INPUT MATERIAL Start Marker

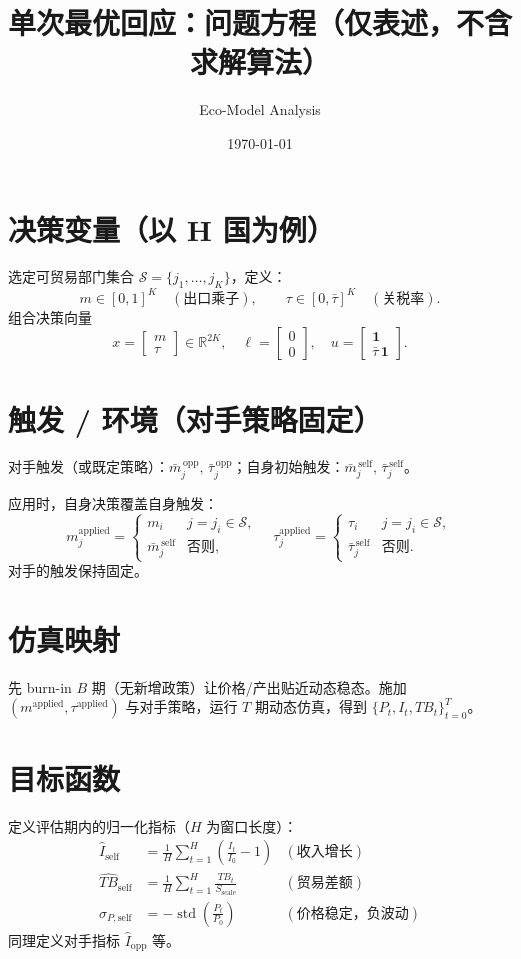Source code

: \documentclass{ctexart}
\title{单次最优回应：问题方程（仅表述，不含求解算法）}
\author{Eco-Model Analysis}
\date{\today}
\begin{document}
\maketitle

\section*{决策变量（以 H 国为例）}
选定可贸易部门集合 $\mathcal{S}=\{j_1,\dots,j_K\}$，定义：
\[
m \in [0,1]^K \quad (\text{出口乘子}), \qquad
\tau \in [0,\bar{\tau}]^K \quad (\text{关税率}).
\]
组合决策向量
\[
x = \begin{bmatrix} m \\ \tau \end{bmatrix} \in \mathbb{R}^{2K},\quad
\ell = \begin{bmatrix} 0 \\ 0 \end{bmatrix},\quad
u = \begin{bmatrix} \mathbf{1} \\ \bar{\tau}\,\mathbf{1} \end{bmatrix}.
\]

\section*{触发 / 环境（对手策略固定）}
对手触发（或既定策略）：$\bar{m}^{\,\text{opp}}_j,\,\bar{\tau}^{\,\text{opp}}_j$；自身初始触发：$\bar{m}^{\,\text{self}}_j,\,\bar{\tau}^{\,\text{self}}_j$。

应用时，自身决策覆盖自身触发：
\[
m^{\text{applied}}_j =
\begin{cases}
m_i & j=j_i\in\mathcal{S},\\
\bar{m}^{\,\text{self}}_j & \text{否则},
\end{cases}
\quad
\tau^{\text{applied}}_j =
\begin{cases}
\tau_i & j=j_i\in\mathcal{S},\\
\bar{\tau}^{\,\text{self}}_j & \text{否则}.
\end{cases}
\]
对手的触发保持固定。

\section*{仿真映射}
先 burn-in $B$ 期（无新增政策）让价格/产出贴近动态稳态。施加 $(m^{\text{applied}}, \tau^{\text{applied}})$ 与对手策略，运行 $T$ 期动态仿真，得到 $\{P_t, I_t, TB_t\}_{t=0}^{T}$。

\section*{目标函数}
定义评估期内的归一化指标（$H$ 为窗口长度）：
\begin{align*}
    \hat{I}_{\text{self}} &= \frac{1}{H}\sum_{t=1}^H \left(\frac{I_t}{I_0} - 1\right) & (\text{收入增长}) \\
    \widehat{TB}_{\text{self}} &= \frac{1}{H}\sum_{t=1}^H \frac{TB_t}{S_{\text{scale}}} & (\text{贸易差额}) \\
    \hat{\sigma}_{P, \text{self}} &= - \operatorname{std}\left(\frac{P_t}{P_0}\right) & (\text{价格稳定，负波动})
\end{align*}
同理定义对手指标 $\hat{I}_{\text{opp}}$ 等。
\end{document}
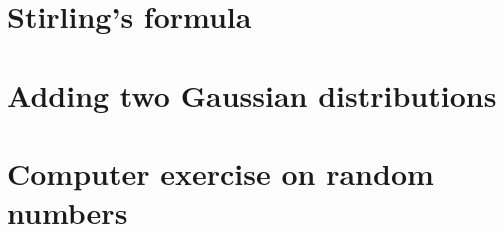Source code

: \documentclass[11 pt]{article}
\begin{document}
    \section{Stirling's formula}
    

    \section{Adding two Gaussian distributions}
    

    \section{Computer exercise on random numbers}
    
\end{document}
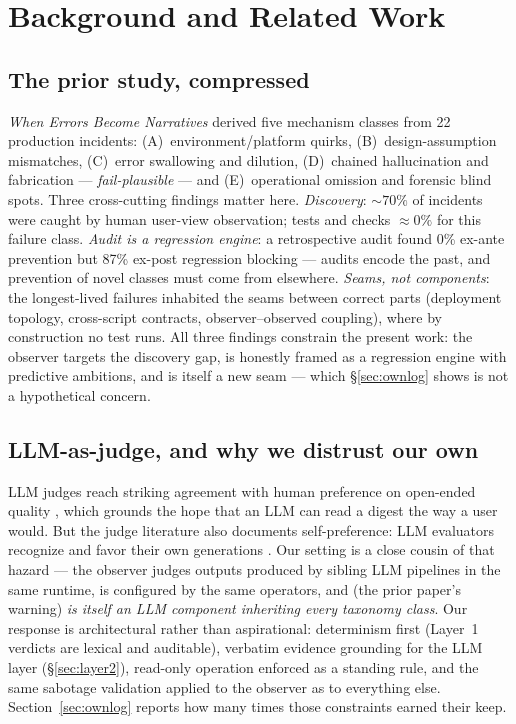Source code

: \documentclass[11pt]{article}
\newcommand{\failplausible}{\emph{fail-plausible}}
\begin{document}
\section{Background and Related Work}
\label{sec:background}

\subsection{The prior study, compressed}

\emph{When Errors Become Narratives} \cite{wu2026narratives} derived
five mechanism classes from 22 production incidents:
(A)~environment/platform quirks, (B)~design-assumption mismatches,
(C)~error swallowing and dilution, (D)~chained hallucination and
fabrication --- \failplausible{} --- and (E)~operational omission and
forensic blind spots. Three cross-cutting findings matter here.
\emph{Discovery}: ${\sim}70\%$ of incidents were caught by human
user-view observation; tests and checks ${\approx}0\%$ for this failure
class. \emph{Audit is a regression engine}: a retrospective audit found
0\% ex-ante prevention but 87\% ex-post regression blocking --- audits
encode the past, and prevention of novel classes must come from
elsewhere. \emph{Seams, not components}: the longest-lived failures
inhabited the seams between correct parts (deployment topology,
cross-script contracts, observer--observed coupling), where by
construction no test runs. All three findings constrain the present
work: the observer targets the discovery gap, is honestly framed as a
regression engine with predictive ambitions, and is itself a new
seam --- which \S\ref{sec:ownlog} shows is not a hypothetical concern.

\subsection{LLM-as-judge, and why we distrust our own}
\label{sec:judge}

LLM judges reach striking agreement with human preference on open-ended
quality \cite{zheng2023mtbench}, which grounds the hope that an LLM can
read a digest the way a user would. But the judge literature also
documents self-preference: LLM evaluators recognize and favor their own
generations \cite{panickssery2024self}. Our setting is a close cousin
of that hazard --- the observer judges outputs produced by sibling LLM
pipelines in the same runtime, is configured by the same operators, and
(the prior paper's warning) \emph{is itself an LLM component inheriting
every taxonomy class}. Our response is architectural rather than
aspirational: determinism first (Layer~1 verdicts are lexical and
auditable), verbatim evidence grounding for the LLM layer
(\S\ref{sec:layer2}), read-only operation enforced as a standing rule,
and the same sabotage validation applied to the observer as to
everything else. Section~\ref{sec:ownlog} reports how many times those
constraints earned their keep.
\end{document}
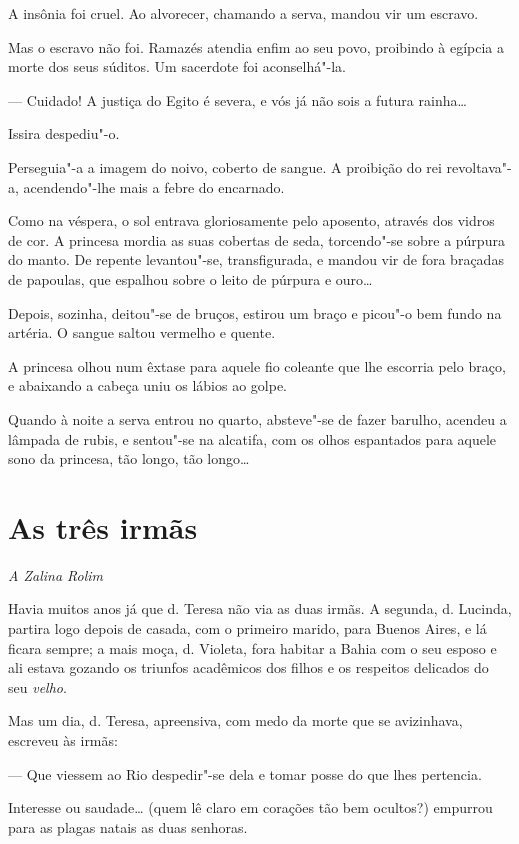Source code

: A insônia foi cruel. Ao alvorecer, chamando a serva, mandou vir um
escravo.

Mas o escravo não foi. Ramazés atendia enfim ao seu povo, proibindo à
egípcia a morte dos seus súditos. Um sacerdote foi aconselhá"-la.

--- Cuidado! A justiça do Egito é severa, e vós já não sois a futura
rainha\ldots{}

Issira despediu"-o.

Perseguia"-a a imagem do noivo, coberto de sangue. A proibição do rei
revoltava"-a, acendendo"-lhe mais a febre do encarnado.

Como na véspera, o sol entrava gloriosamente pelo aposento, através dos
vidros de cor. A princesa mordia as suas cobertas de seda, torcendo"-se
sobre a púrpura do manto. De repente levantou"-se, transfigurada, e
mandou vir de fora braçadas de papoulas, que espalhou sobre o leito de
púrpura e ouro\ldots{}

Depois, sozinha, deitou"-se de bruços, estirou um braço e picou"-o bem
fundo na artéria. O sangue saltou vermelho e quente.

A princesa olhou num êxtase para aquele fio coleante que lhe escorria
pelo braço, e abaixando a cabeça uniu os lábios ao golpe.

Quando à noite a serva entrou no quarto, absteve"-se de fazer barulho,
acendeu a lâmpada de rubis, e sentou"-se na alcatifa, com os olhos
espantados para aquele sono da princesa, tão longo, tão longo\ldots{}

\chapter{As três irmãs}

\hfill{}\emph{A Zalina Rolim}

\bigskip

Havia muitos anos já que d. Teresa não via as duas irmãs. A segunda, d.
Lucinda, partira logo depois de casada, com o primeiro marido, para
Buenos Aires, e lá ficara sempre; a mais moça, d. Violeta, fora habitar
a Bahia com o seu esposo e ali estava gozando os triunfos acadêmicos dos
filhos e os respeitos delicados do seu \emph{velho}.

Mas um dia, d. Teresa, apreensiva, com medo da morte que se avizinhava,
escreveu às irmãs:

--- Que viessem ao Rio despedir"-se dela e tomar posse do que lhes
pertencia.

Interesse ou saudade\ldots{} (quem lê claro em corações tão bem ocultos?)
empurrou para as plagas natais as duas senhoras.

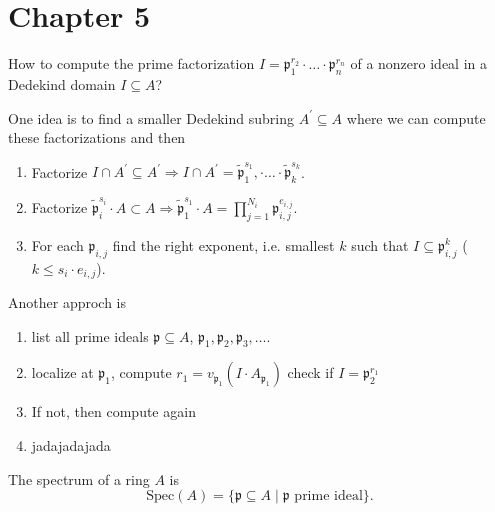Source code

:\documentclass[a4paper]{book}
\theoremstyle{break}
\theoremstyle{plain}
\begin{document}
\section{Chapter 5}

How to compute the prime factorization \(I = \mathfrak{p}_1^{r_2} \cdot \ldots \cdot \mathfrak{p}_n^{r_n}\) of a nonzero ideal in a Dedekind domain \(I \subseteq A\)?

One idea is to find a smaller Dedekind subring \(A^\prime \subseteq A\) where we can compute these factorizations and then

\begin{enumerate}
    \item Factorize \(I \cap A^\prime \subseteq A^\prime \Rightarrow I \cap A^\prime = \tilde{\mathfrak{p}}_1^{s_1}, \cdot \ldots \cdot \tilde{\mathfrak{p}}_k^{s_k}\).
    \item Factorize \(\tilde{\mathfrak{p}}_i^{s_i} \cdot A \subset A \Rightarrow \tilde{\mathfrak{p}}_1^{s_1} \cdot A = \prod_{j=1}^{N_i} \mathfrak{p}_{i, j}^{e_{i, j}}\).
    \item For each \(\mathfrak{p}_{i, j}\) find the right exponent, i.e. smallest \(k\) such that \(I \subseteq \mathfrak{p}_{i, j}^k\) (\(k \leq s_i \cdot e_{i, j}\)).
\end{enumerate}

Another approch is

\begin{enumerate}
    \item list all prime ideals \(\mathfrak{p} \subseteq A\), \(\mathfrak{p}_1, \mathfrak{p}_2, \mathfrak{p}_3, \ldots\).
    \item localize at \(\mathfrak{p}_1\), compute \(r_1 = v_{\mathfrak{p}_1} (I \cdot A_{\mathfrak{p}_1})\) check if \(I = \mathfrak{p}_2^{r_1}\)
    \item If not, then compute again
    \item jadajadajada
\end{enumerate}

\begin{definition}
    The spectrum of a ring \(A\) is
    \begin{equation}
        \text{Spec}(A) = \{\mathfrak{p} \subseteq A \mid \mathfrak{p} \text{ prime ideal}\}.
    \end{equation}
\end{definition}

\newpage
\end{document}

INPUT MATERIAL End Marker

**TASK GOAL:**
Give the number of lines in the records that contain the string "Rightarrow", with no other output.

**RESPONSE BOX:**
2